Friday, August 11, 2006

The State

Fareed Zakaria's "The Future of Freedom" is manageable, thoughtful and discusses a significant chunk of the material in our coursepack. Chapter 1 is a brief survey of some of our topics.Zakaria is very smart.He is the editor of Newsweek International and hosts a TV program on current affairs(available on the web).A Newsweek coumnist once told me that he and his colleagues are trained to write prose that can be read in a dentist's office. Zakaria meets this standard even though he deals with weighty subjects.
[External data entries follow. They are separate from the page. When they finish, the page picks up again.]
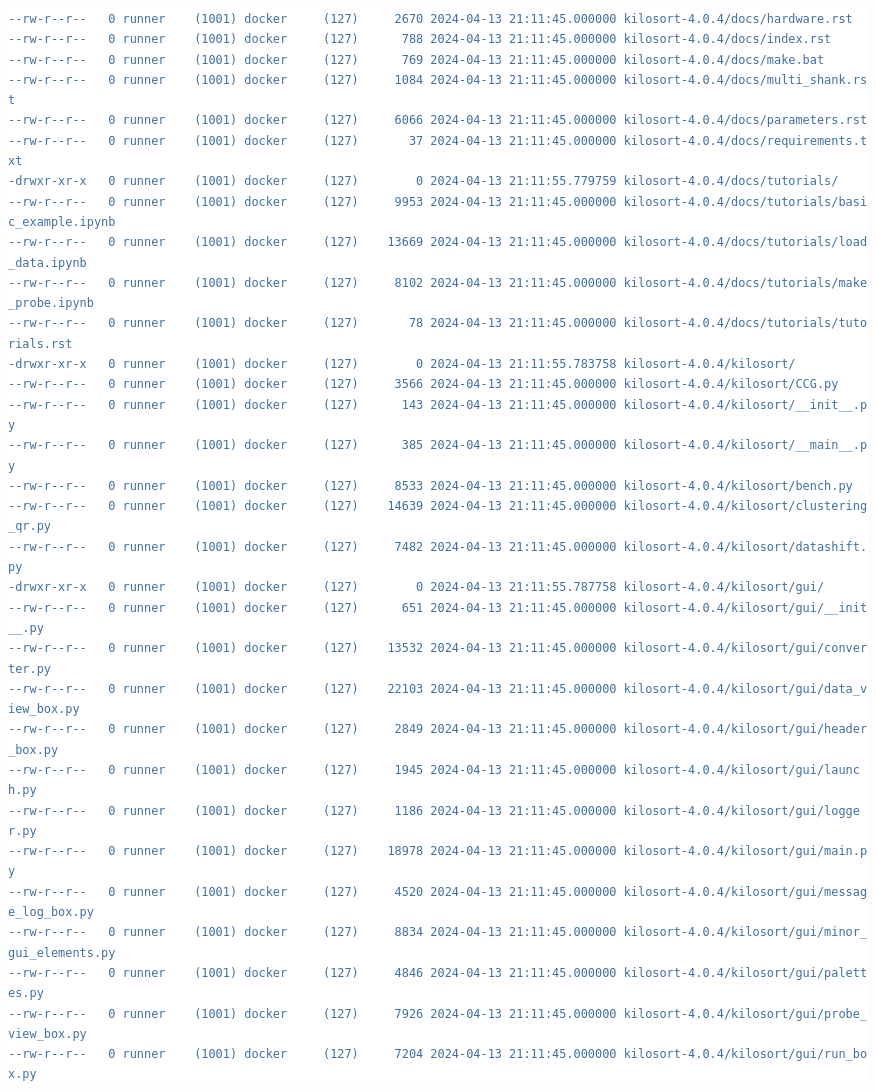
 ```diff
--rw-r--r--   0 runner    (1001) docker     (127)     2670 2024-04-13 21:11:45.000000 kilosort-4.0.4/docs/hardware.rst
--rw-r--r--   0 runner    (1001) docker     (127)      788 2024-04-13 21:11:45.000000 kilosort-4.0.4/docs/index.rst
--rw-r--r--   0 runner    (1001) docker     (127)      769 2024-04-13 21:11:45.000000 kilosort-4.0.4/docs/make.bat
--rw-r--r--   0 runner    (1001) docker     (127)     1084 2024-04-13 21:11:45.000000 kilosort-4.0.4/docs/multi_shank.rst
--rw-r--r--   0 runner    (1001) docker     (127)     6066 2024-04-13 21:11:45.000000 kilosort-4.0.4/docs/parameters.rst
--rw-r--r--   0 runner    (1001) docker     (127)       37 2024-04-13 21:11:45.000000 kilosort-4.0.4/docs/requirements.txt
-drwxr-xr-x   0 runner    (1001) docker     (127)        0 2024-04-13 21:11:55.779759 kilosort-4.0.4/docs/tutorials/
--rw-r--r--   0 runner    (1001) docker     (127)     9953 2024-04-13 21:11:45.000000 kilosort-4.0.4/docs/tutorials/basic_example.ipynb
--rw-r--r--   0 runner    (1001) docker     (127)    13669 2024-04-13 21:11:45.000000 kilosort-4.0.4/docs/tutorials/load_data.ipynb
--rw-r--r--   0 runner    (1001) docker     (127)     8102 2024-04-13 21:11:45.000000 kilosort-4.0.4/docs/tutorials/make_probe.ipynb
--rw-r--r--   0 runner    (1001) docker     (127)       78 2024-04-13 21:11:45.000000 kilosort-4.0.4/docs/tutorials/tutorials.rst
-drwxr-xr-x   0 runner    (1001) docker     (127)        0 2024-04-13 21:11:55.783758 kilosort-4.0.4/kilosort/
--rw-r--r--   0 runner    (1001) docker     (127)     3566 2024-04-13 21:11:45.000000 kilosort-4.0.4/kilosort/CCG.py
--rw-r--r--   0 runner    (1001) docker     (127)      143 2024-04-13 21:11:45.000000 kilosort-4.0.4/kilosort/__init__.py
--rw-r--r--   0 runner    (1001) docker     (127)      385 2024-04-13 21:11:45.000000 kilosort-4.0.4/kilosort/__main__.py
--rw-r--r--   0 runner    (1001) docker     (127)     8533 2024-04-13 21:11:45.000000 kilosort-4.0.4/kilosort/bench.py
--rw-r--r--   0 runner    (1001) docker     (127)    14639 2024-04-13 21:11:45.000000 kilosort-4.0.4/kilosort/clustering_qr.py
--rw-r--r--   0 runner    (1001) docker     (127)     7482 2024-04-13 21:11:45.000000 kilosort-4.0.4/kilosort/datashift.py
-drwxr-xr-x   0 runner    (1001) docker     (127)        0 2024-04-13 21:11:55.787758 kilosort-4.0.4/kilosort/gui/
--rw-r--r--   0 runner    (1001) docker     (127)      651 2024-04-13 21:11:45.000000 kilosort-4.0.4/kilosort/gui/__init__.py
--rw-r--r--   0 runner    (1001) docker     (127)    13532 2024-04-13 21:11:45.000000 kilosort-4.0.4/kilosort/gui/converter.py
--rw-r--r--   0 runner    (1001) docker     (127)    22103 2024-04-13 21:11:45.000000 kilosort-4.0.4/kilosort/gui/data_view_box.py
--rw-r--r--   0 runner    (1001) docker     (127)     2849 2024-04-13 21:11:45.000000 kilosort-4.0.4/kilosort/gui/header_box.py
--rw-r--r--   0 runner    (1001) docker     (127)     1945 2024-04-13 21:11:45.000000 kilosort-4.0.4/kilosort/gui/launch.py
--rw-r--r--   0 runner    (1001) docker     (127)     1186 2024-04-13 21:11:45.000000 kilosort-4.0.4/kilosort/gui/logger.py
--rw-r--r--   0 runner    (1001) docker     (127)    18978 2024-04-13 21:11:45.000000 kilosort-4.0.4/kilosort/gui/main.py
--rw-r--r--   0 runner    (1001) docker     (127)     4520 2024-04-13 21:11:45.000000 kilosort-4.0.4/kilosort/gui/message_log_box.py
--rw-r--r--   0 runner    (1001) docker     (127)     8834 2024-04-13 21:11:45.000000 kilosort-4.0.4/kilosort/gui/minor_gui_elements.py
--rw-r--r--   0 runner    (1001) docker     (127)     4846 2024-04-13 21:11:45.000000 kilosort-4.0.4/kilosort/gui/palettes.py
--rw-r--r--   0 runner    (1001) docker     (127)     7926 2024-04-13 21:11:45.000000 kilosort-4.0.4/kilosort/gui/probe_view_box.py
--rw-r--r--   0 runner    (1001) docker     (127)     7204 2024-04-13 21:11:45.000000 kilosort-4.0.4/kilosort/gui/run_box.py
```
This book raises a forgotten question:what is the difference between a liberal society and a democratic one. We will consider this question when we consider Locke and RouseauBriefly, a liberal society gives priority to free speech, freedom of the press,and an independent judiciary. A democratic society calls for the rule of the people. As we know the people don't always want free institutions. Plato argued that a domcratic society was one step towards tyranny. During the Cold war someone asked a sampling of Americans to give their opinions on the Bill of Rights in the American Constiution,without telling them its source. The majority thought it was Bolshevik text.
Zakaria argues that one of the tensions between the west and the rest of the world is that in the west we moved from liberal societies to democratic ones, whereas in the rest fo the world is moving towards democracy without first having adopted the above named institutions of liberalism. Alarming he notes that these very institutions are under attack in America.